If anything in the data looks odd, keep it anyway and write the whole listing out unchanged.

EXCERPTED DATA below:

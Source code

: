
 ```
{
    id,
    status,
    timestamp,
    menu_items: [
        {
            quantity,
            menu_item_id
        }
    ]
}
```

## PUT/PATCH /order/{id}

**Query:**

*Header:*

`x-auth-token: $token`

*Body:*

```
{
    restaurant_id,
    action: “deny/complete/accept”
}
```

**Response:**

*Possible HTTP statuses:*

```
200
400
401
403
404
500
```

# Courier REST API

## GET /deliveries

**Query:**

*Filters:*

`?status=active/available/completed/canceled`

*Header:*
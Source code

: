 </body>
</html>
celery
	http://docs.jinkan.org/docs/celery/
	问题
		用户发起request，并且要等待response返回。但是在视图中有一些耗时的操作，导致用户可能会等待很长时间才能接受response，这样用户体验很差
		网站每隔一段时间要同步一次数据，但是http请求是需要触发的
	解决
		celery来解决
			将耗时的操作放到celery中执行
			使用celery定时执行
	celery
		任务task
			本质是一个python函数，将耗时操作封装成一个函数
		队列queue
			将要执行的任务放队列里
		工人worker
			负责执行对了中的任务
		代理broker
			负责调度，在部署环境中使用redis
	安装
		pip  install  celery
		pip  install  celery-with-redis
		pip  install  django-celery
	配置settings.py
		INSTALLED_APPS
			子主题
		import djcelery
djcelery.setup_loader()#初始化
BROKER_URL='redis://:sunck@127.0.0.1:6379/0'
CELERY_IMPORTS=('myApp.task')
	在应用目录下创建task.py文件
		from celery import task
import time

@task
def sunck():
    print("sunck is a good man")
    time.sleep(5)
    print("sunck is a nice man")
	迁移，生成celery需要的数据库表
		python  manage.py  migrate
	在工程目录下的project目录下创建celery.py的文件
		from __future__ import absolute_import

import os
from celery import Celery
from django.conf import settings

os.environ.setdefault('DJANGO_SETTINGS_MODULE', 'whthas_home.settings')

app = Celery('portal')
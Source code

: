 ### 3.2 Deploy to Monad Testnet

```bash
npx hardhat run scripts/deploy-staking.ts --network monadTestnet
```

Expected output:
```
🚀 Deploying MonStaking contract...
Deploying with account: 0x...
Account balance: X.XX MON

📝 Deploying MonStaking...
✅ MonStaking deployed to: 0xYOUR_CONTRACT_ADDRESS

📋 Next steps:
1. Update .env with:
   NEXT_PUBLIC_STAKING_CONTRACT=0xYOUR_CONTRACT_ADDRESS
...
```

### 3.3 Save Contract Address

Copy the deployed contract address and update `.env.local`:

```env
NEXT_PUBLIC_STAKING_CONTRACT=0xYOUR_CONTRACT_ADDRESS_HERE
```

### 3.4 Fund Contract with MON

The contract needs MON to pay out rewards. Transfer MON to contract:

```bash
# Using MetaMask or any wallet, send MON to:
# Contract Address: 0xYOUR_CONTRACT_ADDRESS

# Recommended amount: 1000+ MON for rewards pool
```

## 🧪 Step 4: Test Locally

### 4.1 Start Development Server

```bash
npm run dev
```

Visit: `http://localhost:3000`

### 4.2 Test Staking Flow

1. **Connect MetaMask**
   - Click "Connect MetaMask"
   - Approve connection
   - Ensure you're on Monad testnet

End of EXCERPTED DATA.

ANSWER AREA >>
Source code

:
 ```
{
    id,
    status,
    timestamp,
    menu_items: [
        {
            quantity,
            menu_item_id
        }
    ]
}
```

## PUT/PATCH /order/{id}

**Query:**

*Header:*

`x-auth-token: $token`

*Body:*

```
{
    restaurant_id,
    action: “deny/complete/accept”
}
```

**Response:**

*Possible HTTP statuses:*

```
200
400
401
403
404
500
```

# Courier REST API

## GET /deliveries

**Query:**

*Filters:*

`?status=active/available/completed/canceled`

*Header:*
Source code

: </body>
</html>
celery
	http://docs.jinkan.org/docs/celery/
	问题
		用户发起request，并且要等待response返回。但是在视图中有一些耗时的操作，导致用户可能会等待很长时间才能接受response，这样用户体验很差
		网站每隔一段时间要同步一次数据，但是http请求是需要触发的
	解决
		celery来解决
			将耗时的操作放到celery中执行
			使用celery定时执行
	celery
		任务task
			本质是一个python函数，将耗时操作封装成一个函数
		队列queue
			将要执行的任务放队列里
		工人worker
			负责执行对了中的任务
		代理broker
			负责调度，在部署环境中使用redis
	安装
		pip  install  celery
		pip  install  celery-with-redis
		pip  install  django-celery
	配置settings.py
		INSTALLED_APPS
			子主题
		import djcelery
djcelery.setup_loader()#初始化
BROKER_URL='redis://:sunck@127.0.0.1:6379/0'
CELERY_IMPORTS=('myApp.task')
	在应用目录下创建task.py文件
		from celery import task
import time

@task
def sunck():
    print("sunck is a good man")
    time.sleep(5)
    print("sunck is a nice man")
	迁移，生成celery需要的数据库表
		python  manage.py  migrate
	在工程目录下的project目录下创建celery.py的文件
		from __future__ import absolute_import

import os
from celery import Celery
from django.conf import settings

os.environ.setdefault('DJANGO_SETTINGS_MODULE', 'whthas_home.settings')

app = Celery('portal')
Source code

: ### 3.2 Deploy to Monad Testnet

```bash
npx hardhat run scripts/deploy-staking.ts --network monadTestnet
```

Expected output:
```
🚀 Deploying MonStaking contract...
Deploying with account: 0x...
Account balance: X.XX MON

📝 Deploying MonStaking...
✅ MonStaking deployed to: 0xYOUR_CONTRACT_ADDRESS

📋 Next steps:
1. Update .env with:
   NEXT_PUBLIC_STAKING_CONTRACT=0xYOUR_CONTRACT_ADDRESS
...
```

### 3.3 Save Contract Address

Copy the deployed contract address and update `.env.local`:

```env
NEXT_PUBLIC_STAKING_CONTRACT=0xYOUR_CONTRACT_ADDRESS_HERE
```

### 3.4 Fund Contract with MON

The contract needs MON to pay out rewards. Transfer MON to contract:

```bash
# Using MetaMask or any wallet, send MON to:
# Contract Address: 0xYOUR_CONTRACT_ADDRESS

# Recommended amount: 1000+ MON for rewards pool
```

## 🧪 Step 4: Test Locally

### 4.1 Start Development Server

```bash
npm run dev
```

Visit: `http://localhost:3000`

### 4.2 Test Staking Flow

1. **Connect MetaMask**
   - Click "Connect MetaMask"
   - Approve connection
   - Ensure you're on Monad testnet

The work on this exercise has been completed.